- _ACTION ITEM_
Where a line contains the word "links", copy that line from the records below.

- _DATA SECTION_
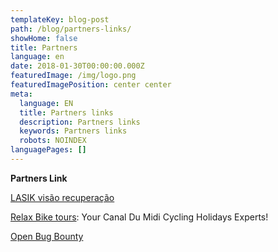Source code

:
 ```yaml
---
templateKey: blog-post
path: /blog/partners-links/
showHome: false
title: Partners
language: en
date: 2018-01-30T00:00:00.000Z
featuredImage: /img/logo.png
featuredImagePosition: center center
meta:
  language: EN
  title: Partners links
  description: Partners links
  keywords: Partners links
  robots: NOINDEX
languagePages: []
---
```

**Partners Link**

[LASIK visão recuperação](http://excel.sub.jp/)

[Relax Bike tours](https://relaxbiketours.com/): Your Canal Du Midi Cycling Holidays Experts!

[Open Bug Bounty](https://www.openbugbounty.org/)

- _EXERCISE ANSWER_
path: /blog/partners-links/
  title: Partners links
  description: Partners links
  keywords: Partners links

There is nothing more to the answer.